Package Testing and Development Recommendations
Pipeline can assist with evaluating your packaging to help you confirm packaging specifications as well as improve its effectiveness, safety, and versatility. Whether evaluating a container's effectiveness or providing a preliminary performance appraisal per Title 49 Code of Federal Regulations, our partnership with key suppliers can facilitate the following package testing as part of their analysis:
§178.603 Drop Test
Tests the ability of a package to contain and protect hazardous materials if dropped.
§178.604 Leak Proof Test
Tests the ability of the package to prevent leakage under conditions of normal transport
§178.605 Hydrostatic Pressure
Tests the ability of the package to prevent leakage of liquids under pressure.
§178.606 Stack Test
Tests the ability of the package to maintain stability while stacked with similar-type packages.
§178.608 Vibration Standard
Tests the ability of the package to withstand vibrations encountered during shipment. *Vibration standard is only required for initial design qualification package testing.
(Thanks to our manufacturing division, Cleveland Steel Container, for providing the package testing demonstration videos.)

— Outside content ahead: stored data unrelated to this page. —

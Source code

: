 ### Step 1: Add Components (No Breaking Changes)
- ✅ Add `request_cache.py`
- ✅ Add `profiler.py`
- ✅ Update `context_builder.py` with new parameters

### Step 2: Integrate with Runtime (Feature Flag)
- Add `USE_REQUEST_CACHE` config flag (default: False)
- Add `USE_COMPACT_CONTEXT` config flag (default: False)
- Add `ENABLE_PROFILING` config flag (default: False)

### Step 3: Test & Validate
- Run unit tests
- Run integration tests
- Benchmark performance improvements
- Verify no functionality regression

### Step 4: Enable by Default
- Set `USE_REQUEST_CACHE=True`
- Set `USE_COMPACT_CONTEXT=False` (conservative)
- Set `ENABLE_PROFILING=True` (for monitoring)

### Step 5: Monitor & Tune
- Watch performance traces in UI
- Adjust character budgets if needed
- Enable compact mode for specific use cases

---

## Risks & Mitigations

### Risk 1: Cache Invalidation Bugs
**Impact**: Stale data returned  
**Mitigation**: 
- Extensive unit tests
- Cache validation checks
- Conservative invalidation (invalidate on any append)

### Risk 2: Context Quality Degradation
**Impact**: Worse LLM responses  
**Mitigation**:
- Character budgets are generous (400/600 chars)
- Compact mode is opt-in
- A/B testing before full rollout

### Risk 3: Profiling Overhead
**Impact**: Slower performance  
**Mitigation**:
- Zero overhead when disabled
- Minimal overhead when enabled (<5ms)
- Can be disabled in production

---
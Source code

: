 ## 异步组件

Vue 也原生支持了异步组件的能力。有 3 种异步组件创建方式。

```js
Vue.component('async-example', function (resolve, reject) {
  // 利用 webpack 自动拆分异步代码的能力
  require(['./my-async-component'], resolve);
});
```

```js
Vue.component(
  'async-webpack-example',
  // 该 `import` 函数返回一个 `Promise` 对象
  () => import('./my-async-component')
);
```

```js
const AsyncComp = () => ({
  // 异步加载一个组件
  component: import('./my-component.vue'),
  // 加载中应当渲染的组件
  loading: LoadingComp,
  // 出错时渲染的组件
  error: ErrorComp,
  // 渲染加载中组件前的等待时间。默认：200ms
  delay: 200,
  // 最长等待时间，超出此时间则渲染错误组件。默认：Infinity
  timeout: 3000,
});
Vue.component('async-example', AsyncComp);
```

* PLEASE NOTE: Pipeline Packaging does not certify UN standards with its package testing. We can, however, analyze your packaging for any concerns and provide a "pre-check" before paying for valid UN certification package testing.
3D Printing for Packaging Analysis
A customer who has purchased pump sprayers from us for years suddenly began experiencing issues. After pressing down, the pumps weren’t releasing, fully preventing a hard seal. The result: dripping pumps.
A conversation with the manufacturer revealed they were providing the same pumps as always with no alternations. No other customer had reported leaking. They were at a loss to explain why the leaking was happening.
Pipeline scanned the pump and 3D printed it three times larger than its normal size. Examining a cutout of the larger model revealed some inner surfaces appeared worn away. Perhaps the molds used to produce the plastic parts were starting to wear down with time and use.
The manufacturer carefully inspected the mold used for this project. Our assumption was correct; wear and tear had just started to set in. Further, this mold had only been used on our customer’s project, explaining why no one else had issues with their pumps.
While new pumps had already been produced from a different mold for the customer, the reason for the dripping had been discovered and reported. The older mold was retired so the leaking issue would not be a factor in the future.